Where a line holds the word "would", copy it from the records.

[DATASET ENTRIES]
_ _ _ _ _
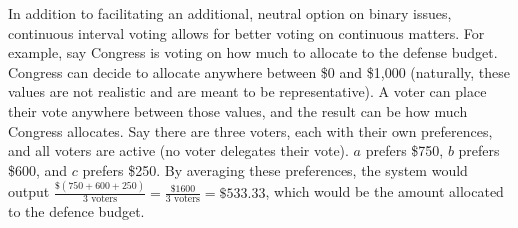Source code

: In addition to facilitating an additional, neutral option on binary issues,
continuous interval voting allows for better voting on continuous matters.
For example, say Congress is voting on how much to allocate to the defense budget.
Congress can decide to allocate anywhere between \$0 and \$1,000 (naturally, these
values are not realistic and are meant to be representative).
A voter can place their vote anywhere between those values, and the result can be how
much Congress allocates.
Say there are three voters, each with their own preferences, and all voters are
active (no voter delegates their vote).
$a$ prefers \$750, $b$ prefers \$600, and $c$ prefers \$250.
By averaging these preferences, the system would output
$\frac{\$(750 + 600 + 250)}{3 \text{ voters}} = \frac{\$1600}{3 \text{ voters}} =
\$533.33$, which would be the amount allocated to the defence budget.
_ _ _ _ _
[SOLUTION FOR THIS TASK]
By averaging these preferences, the system would output
\$533.33$, which would be the amount allocated to the defence budget.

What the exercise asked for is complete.